A New Zealand judge has been picked from 150 candidates, after a "robust" vetting process, to lead a mammoth inquiry into historic child sex abuse allegations in Britain, including an alleged political paedophile ring.
High Court Justice Lowell Goddard will chair the inquiry, which was announced in July last year by British Prime Minister David Cameron, following a string of scandals involving the abuse of children at hospitals and care homes as well as churches and schools.
Justice Goddard is based at the High Court in Wellington and told the BBC that coming from New Zealand was an advantage in that she came into the inquiry with no context or agenda "other than to work hard and get to the bottom of the allegations and to find answers". She said the "robust" vetting process she was put through before being selected to lead the probe was "absolutely in order".
Home Secretary Theresa May said Justice Goddard was "as removed as possible from the organisations and institutions that might become the focus of the inquiry".

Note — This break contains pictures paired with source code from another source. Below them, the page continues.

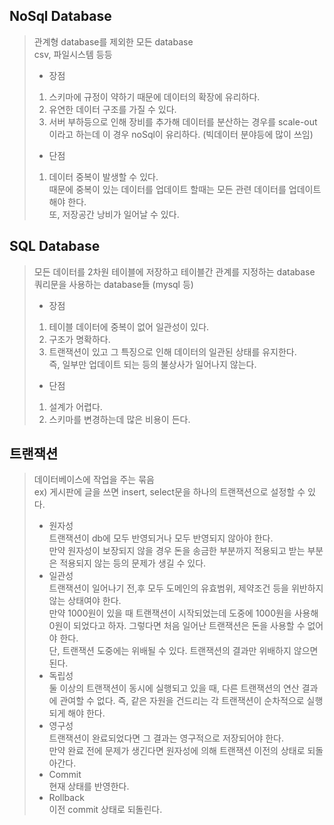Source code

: ## NoSql Database  
> 관계형 database를 제외한 모든 database  
> csv, 파일시스템 등등  
> - 장점  
> 1. 스키마에 규정이 약하기 때문에 데이터의 확장에 유리하다.  
> 2. 유연한 데이터 구조를 가질 수 있다.
> 3. 서버 부하등으로 인해 장비를 추가해 데이터를 분산하는 경우를 scale-out이라고 하는데 이 경우 noSql이 유리하다. (빅데이터 분야등에 많이 쓰임)  
> - 단점  
> 1. 데이터 중복이 발생할 수 있다.  
>   때문에 중복이 있는 데이터를 업데이트 할때는 모든 관련 데이터를 업데이트 해야 한다.  
>   또, 저장공간 낭비가 일어날 수 있다.
  
## SQL Database 
> 모든 데이터를 2차원 테이블에 저장하고 테이블간 관계를 지정하는 database   
> 쿼리문을 사용하는 database들 (mysql 등)  
> - 장점  
> 1. 테이블 데이터에 중복이 없어 일관성이 있다.  
> 2. 구조가 명확하다.  
> 3. 트랜잭션이 있고 그 특징으로 인해 데이터의 일관된 상태를 유지한다.  
>   즉, 일부만 업데이트 되는 등의 불상사가 일어나지 않는다.  
> - 단점
> 1. 설계가 어렵다.  
> 2. 스키마를 변경하는데 많은 비용이 든다.  

## 트랜잭션  
> 데이터베이스에 작업을 주는 묶음  
> ex) 게시판에 글을 쓰면 insert, select문을 하나의 트랜잭션으로 설정할 수 있다.  
> - 원자성  
> 트랜잭션이 db에 모두 반영되거나 모두 반영되지 않아야 한다.  
> 만약 원자성이 보장되지 않을 경우 돈을 송금한 부분까지 적용되고 받는 부분은 적용되지 않는 등의 문제가 생길 수 있다.  
> - 일관성  
> 트랜잭션이 일어나기 전,후 모두 도메인의 유효범위, 제약조건 등을 위반하지 않는 상태여야 한다.  
> 만약 1000원이 있을 때 트랜잭션이 시작되었는데 도중에 1000원을 사용해 0원이 되었다고 하자. 그렇다면 처음 일어난 트랜잭션은 돈을 사용할 수 없어야 한다.  
> 단, 트랜잭션 도중에는 위배될 수 있다. 트랜잭션의 결과만 위배하지 않으면 된다.
> - 독립성  
> 둘 이상의 트랜잭션이 동시에 실행되고 있을 때, 다른 트랜잭션의 연산 결과에 관여할 수 없다.  즉, 같은 자원을 건드리는 각 트랜잭션이 순차적으로 실행되게 해야 한다.  
> - 영구성  
> 트랜잭션이 완료되었다면 그 결과는 영구적으로 저장되어야 한다.  
> 만약 완료 전에 문제가 생긴다면 원자성에 의해 트랜잭션 이전의 상태로 되돌아간다.  
> - Commit  
> 현재 상태를 반영한다.  
> - Rollback  
> 이전 commit 상태로 되돌린다.  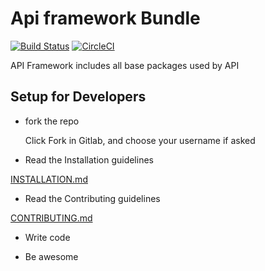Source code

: Api framework Bundle
========================
[![Build Status](https://travis-ci.org/rybakdigital/api-frameworkbundle.svg?branch=master)](https://travis-ci.org/rybakdigital/api-frameworkbundle)
[![CircleCI](https://circleci.com/gh/rybakdigital/api-frameworkbundle.svg?style=svg)](https://circleci.com/gh/rybakdigital/api-frameworkbundle)

API Framework includes all base packages used by API

## Setup for Developers
- fork the repo

    Click Fork in Gitlab, and choose your username if asked

- Read the Installation guidelines

[INSTALLATION.md](https://github.com/rybakdigital/api-frameworkbundle/blob/master/INSTALLATION.md)

 - Read the Contributing guidelines

[CONTRIBUTING.md](https://github.com/rybakdigital/api-frameworkbundle/blob/master/CONTRIBUTING.md)

- Write code

- Be awesome
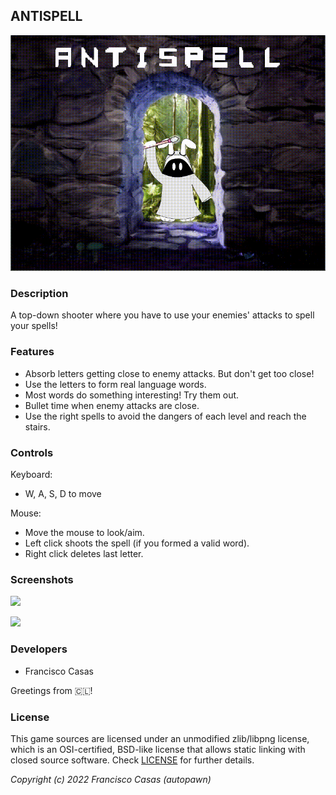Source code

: 
## ANTISPELL

![Antispell](screenshots/title.gif)

### Description

A top-down shooter where you have to use your enemies' attacks to spell your spells!

### Features

 - Absorb letters getting close to enemy attacks. But don't get too close!
 - Use the letters to form real language words.
 - Most words do something interesting! Try them out.
 - Bullet time when enemy attacks are close.
 - Use the right spells to avoid the dangers of each level and reach the stairs.

### Controls

Keyboard:
 - W, A, S, D to move

Mouse:
 - Move the mouse to look/aim.
 - Left click shoots the spell (if you formed a valid word).
 - Right click deletes last letter.

### Screenshots

![](screenshots/gameplay001.gif)

![](screenshots/gameplay002.gif)

### Developers

- Francisco Casas

Greetings from 🇨🇱!

<!-- ### Links

 - YouTube Gameplay: $(YouTube Link)
 - itch.io Release: $(itch.io Game Page) -->

### License

This game sources are licensed under an unmodified zlib/libpng license, which is an OSI-certified, BSD-like license that allows static linking with closed source software. Check [LICENSE](LICENSE) for further details.

*Copyright (c) 2022 Francisco Casas (autopawn)*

The first inquiry chief, retired judge Elizabeth Butler-Sloss, quit after less than a week following questions about how her brother handled allegations of abuse by politicians when he was attorney general in the 1980s.
Her replacement, lawyer Fiona Woolf, stepped down in similar circumstances in October following complaints from victims' groups.
The departure of a second head had been a major embarrassment for the Government.
Ms May said there would be "no stone unturned" in the probe.
"I am now more determined than ever to expose the people behind these despicable crimes and the people in institutions that knew about abuse but didn't act, that failed to help when it was their duty, sometimes their very purpose, to do so."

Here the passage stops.